Dataset entries
╔══

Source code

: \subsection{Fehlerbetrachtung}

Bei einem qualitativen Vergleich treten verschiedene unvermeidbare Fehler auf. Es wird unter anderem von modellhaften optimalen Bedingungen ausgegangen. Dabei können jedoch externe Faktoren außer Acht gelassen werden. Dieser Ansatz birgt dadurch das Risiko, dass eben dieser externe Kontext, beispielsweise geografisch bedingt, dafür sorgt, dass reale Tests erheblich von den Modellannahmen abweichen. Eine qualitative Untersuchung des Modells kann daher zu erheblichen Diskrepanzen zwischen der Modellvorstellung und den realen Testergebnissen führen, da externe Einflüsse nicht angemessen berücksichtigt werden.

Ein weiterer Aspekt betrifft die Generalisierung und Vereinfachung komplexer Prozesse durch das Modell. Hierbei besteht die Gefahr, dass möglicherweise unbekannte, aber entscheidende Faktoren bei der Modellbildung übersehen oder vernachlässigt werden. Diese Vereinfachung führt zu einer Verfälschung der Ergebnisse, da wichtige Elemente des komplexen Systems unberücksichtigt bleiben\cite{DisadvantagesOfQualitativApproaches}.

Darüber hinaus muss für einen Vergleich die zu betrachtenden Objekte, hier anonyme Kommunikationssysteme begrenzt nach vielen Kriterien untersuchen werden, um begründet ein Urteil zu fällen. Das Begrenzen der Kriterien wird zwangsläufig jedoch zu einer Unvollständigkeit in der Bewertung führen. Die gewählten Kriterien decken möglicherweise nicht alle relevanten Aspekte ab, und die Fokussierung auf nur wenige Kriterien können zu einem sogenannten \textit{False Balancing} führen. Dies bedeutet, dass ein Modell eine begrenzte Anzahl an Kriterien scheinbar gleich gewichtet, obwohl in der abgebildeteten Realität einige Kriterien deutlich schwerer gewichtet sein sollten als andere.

╚══

### What the task requires:
A single number is expected: how many lines of the data hold the string "Vergleich".

### Task response:
2